Niet voor niets ontvouwden België, Nederland, Duitsland en Denemarken onlangs ambitieuze plannen voor windparken op zee. De capaciteit moet richting de 65 gigawatt in 2030 en 150 gigawatt in 2050. Ter vergelijk in heel Europa kwamen we vorig jaar met offshore windcentrales niet verder dan 28 gigawatt.

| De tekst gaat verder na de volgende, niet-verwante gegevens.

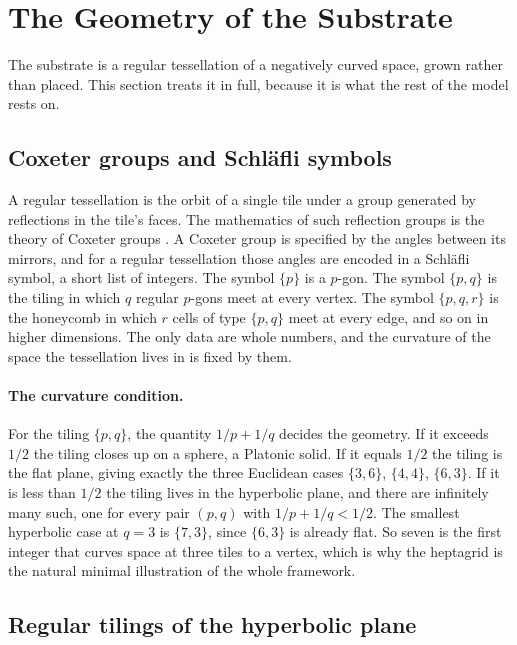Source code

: \section{The Geometry of the Substrate}
\label{sec:geometry}

The substrate is a regular tessellation of a negatively curved space, grown rather than placed.
This section treats it in full, because it is what the rest of the model rests on.

\subsection{Coxeter groups and Schl\"afli symbols}

A regular tessellation is the orbit of a single tile under a group generated by reflections in the
tile's faces. The mathematics of such reflection groups is the theory of Coxeter groups \citep{coxeter1973regular}. A Coxeter group is specified by the angles between its mirrors, and for a regular tessellation
those angles are encoded in a Schl\"afli symbol, a short list of integers. The symbol $\{p\}$ is a
$p$-gon. The symbol $\{p,q\}$ is the tiling in which $q$ regular $p$-gons meet at every vertex. The
symbol $\{p,q,r\}$ is the honeycomb in which $r$ cells of type $\{p,q\}$ meet at every edge, and so
on in higher dimensions. The only data are whole numbers, and the curvature of the space the
tessellation lives in is fixed by them.

\paragraph{The curvature condition.}
For the tiling $\{p,q\}$, the quantity $1/p + 1/q$ decides the geometry. If it exceeds $1/2$ the
tiling closes up on a sphere, a Platonic solid. If it equals $1/2$ the tiling is the flat plane,
giving exactly the three Euclidean cases $\{3,6\}$, $\{4,4\}$, $\{6,3\}$. If it is less than $1/2$
the tiling lives in the hyperbolic plane, and there are infinitely many such, one for every pair
$(p,q)$ with $1/p + 1/q < 1/2$. The smallest hyperbolic case at $q = 3$ is $\{7,3\}$, since $\{6,3\}$
is already flat. So seven is the first integer that curves space at three tiles to a vertex, which
is why the heptagrid is the natural minimal illustration of the whole framework.

\subsection{Regular tilings of the hyperbolic plane}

Polen heeft ook een groot potentieel. De Spaanse energiereus Iberdrola heeft uitgerekend dat er op de Oostzee (of Baltische Zee) plaats is voor 93 gigawatt aan windcentrales, waarvan 28 gigawatt in Polen. Stand van zaken nu is echter dat de teller op nul staat.

Wind of Change

Te duur, was een vaak gebruikt argument door de Poolse overheid. Maar er hangt verandering in de lucht en de verwachting is dat het coronaherstelfonds (35,4 miljard euro) een belangrijke bijdrage kan leveren. Polen is een van de laatste landen die een goedgekeurd plan heeft voor coronahulp. Uit de in Brussel ingeleverde voorstellen van de regering in Warschau kan volgens het Internationaal Energie Agentschap (IEA) worden opgemaakt dat een deel van het coronageld naar de offshore-windindustrie zal gaan.

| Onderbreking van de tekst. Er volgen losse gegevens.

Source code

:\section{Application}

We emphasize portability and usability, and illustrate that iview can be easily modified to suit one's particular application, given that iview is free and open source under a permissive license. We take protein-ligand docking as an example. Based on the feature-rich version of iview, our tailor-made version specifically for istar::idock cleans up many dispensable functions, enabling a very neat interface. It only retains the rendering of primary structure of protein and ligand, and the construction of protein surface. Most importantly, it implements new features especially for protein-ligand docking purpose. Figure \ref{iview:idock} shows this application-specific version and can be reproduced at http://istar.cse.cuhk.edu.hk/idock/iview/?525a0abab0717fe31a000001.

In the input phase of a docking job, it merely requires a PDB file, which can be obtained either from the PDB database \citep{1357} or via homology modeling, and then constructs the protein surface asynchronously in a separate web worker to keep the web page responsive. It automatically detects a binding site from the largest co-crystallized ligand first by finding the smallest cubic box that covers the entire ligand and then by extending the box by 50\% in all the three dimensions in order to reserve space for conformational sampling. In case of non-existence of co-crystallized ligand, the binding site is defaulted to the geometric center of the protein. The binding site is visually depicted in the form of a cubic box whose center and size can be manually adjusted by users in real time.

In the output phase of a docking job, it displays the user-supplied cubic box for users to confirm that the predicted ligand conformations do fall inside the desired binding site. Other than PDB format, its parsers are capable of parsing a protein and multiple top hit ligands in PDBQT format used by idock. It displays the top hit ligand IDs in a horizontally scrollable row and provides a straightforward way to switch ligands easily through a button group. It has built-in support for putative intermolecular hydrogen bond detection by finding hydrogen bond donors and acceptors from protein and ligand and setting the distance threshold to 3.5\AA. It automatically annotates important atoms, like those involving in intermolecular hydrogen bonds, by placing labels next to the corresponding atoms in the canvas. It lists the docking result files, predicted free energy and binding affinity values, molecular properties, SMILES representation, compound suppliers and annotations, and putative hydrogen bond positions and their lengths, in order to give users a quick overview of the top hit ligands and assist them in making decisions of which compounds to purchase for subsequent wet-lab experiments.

Het gaat volgens het IEA om 3,25 miljard euro aan subsidies voor offshore-wind en nog eens 437 miljoen euro voor de infrastructuur in de haven waar de elektriciteit aan land zal komen. Zoals het er nu naar uitziet wordt dat de haven van Gdansk.

11 gigawatt

Het wordt wel wat voor de lange adem. Er is weliswaar veel interesse bij binnen- en buitenlandse investeerders, maar voordat de eerste palen het water in gaan, moet er nog veel gebeuren. De verwachting is dat pas vanaf 2025 de eerste offshore-centrales aan het net kunnen worden aangesloten.

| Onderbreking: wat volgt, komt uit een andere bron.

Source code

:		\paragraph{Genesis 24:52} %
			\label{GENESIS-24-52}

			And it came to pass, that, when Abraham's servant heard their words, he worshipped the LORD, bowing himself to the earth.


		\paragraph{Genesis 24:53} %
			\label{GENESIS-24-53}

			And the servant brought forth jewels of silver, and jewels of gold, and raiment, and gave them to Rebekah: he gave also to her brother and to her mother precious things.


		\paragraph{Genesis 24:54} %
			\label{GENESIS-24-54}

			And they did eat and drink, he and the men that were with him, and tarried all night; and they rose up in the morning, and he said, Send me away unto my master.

Tot nu toe zijn er volgens het IEA zeven projecten goedgekeurd met een totale capaciteit van 5,9 gigawatt. De volgende tranche van projecten (ruim 5 gigawatt) worden de komende jaren geveild aan bedrijven en gebouwd in het volgende decennium. De Poolse regering heeft bekendgemaakt dat ook daar al tientallen aanmeldingen voor zijn.

Subsidies

De investeerders komen letterlijk uit alle windstreken, aangelokt door een subsidie van maximaal 71 euro per megawattuur geleverde elektriciteit. De subsidie bestaat uit een minimaal gegarandeerde prijs over een periode van 25 jaar, onafhankelijk van de marktprijzen voor stroom. De infrastructuur op zee (kabels, wisselstations, eilanden en dergelijke) moeten de bedrijven zelf betalen. De totale subsidie kan volgens de Poolse regering oplopen tot 7,8 miljard euro in 2040.

Baltica 2 en 3

De twee grootste projecten tot nu toe zijn Baltica 2 en Baltica 3 die samen een capaciteit krijgen van 2,5 gigawatt. De centrales worden gerund door een joint venture van de Deense energiemaatschappij Ørsted en het Poolse staatsbedrijf PGE.

Dan is er een tweede project, Baltic Power, van 1,2 gigawatt toegekend aan een joint venture van het Canadese Northland Power en het Poolse olie- en gasbedrijf PKN Orlen.

Verder hebben Polenergia en het Noorse Equinor de handen ineengeslagen voor het project MFW Baltic II en III (1,44 gigawatt). Het Duitse RWE investeert in FEW Baltic II (0,35 gigawatt) en EDP Renewables en Engie (OW Ocean Winds) investeren in het park BC Wind (0,37 gigawatt).